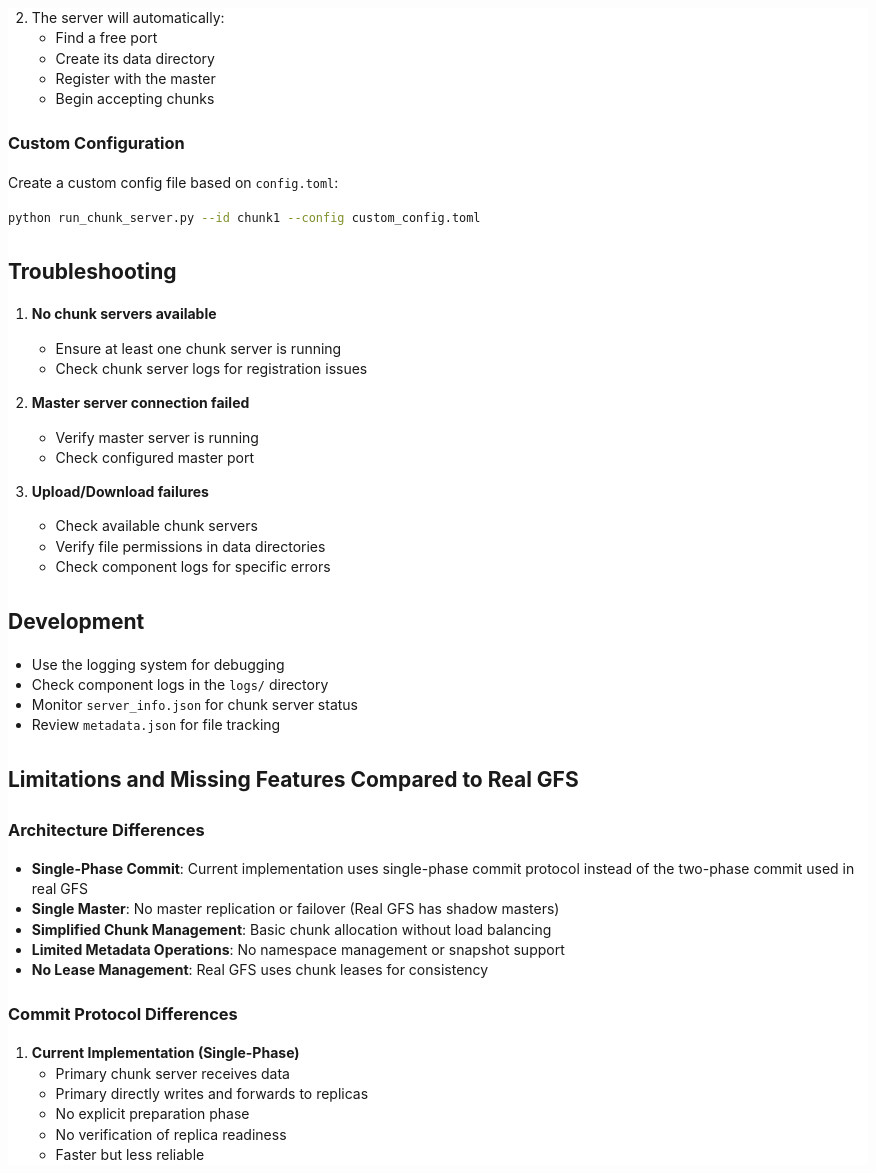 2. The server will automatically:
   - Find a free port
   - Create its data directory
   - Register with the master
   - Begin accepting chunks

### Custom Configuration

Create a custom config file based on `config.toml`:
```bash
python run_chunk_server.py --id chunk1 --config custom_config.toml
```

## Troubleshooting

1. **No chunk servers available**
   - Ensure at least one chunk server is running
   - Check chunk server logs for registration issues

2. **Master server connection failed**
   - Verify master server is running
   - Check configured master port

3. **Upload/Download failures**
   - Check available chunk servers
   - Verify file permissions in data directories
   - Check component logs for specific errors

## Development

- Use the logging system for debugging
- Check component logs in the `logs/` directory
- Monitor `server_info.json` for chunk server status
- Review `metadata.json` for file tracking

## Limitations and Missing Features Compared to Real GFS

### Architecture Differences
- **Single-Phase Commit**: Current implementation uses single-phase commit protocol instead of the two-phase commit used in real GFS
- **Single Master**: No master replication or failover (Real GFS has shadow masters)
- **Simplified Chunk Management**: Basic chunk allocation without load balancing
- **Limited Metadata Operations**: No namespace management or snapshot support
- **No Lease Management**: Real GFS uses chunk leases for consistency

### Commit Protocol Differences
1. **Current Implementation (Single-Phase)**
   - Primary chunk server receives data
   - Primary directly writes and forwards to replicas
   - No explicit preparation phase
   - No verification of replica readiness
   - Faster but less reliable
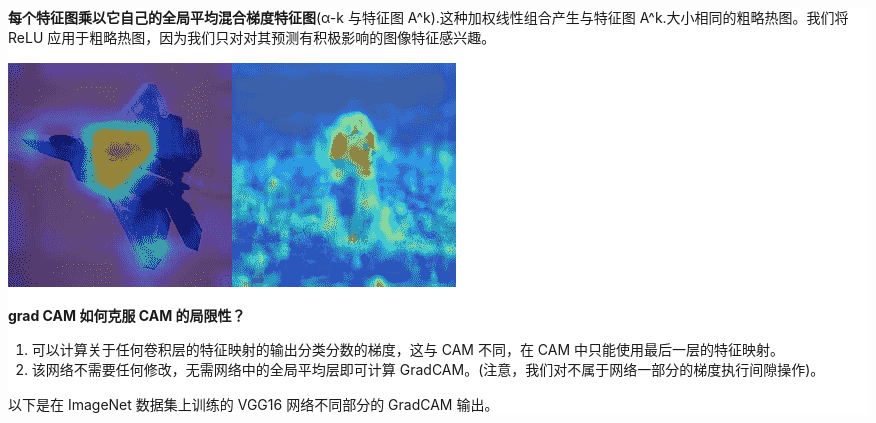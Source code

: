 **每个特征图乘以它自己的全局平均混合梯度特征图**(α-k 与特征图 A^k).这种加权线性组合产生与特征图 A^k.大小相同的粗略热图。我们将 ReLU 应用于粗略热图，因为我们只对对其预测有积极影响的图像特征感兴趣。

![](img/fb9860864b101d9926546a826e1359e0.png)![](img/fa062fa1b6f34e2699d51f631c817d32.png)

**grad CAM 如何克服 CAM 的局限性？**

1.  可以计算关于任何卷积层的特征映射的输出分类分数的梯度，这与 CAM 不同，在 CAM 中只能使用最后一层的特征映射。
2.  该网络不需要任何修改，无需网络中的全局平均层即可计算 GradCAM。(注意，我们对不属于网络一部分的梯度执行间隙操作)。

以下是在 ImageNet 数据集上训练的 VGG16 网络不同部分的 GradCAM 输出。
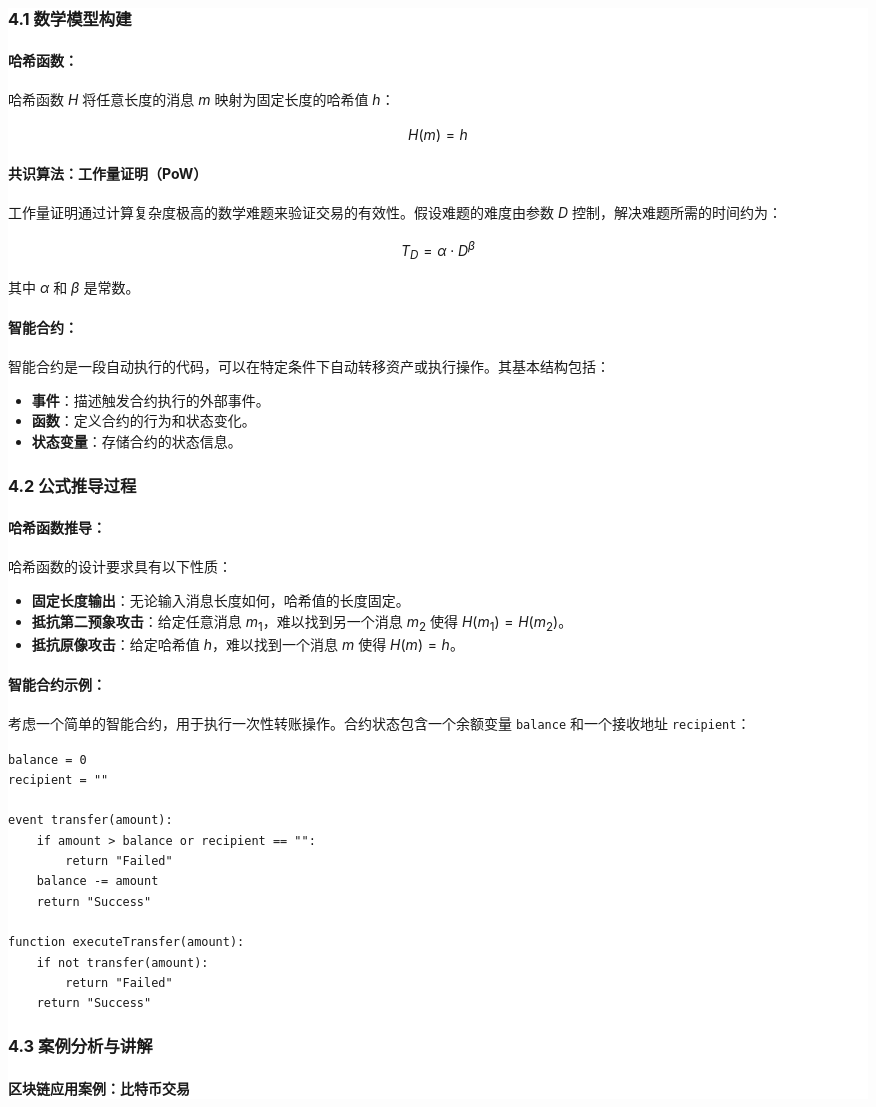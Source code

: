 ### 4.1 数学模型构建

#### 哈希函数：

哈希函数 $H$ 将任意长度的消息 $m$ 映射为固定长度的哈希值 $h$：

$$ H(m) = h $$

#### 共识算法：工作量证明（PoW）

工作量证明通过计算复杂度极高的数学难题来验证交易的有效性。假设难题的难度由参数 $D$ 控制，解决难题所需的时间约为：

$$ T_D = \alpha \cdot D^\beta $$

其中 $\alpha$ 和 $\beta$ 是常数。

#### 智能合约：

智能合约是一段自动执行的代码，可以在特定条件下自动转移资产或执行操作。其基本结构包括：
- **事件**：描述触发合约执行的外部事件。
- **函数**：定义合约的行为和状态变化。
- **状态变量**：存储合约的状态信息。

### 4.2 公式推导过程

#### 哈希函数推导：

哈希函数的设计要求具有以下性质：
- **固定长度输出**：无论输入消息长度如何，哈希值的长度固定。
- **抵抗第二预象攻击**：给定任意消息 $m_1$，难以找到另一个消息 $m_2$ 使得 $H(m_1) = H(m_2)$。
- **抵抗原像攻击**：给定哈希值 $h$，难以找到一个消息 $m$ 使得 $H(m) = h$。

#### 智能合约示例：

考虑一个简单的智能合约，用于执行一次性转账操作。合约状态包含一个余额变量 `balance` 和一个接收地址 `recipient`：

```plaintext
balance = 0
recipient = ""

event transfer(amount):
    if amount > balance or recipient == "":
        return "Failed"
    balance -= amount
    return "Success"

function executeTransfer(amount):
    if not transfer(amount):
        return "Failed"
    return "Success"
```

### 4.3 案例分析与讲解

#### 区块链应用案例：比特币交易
__________
YOUR GOAL
Return all lines of the material above in which the word "running" occurs.

TASK RESULT
   - Ensure at least one chunk server is running
   - Verify master server is running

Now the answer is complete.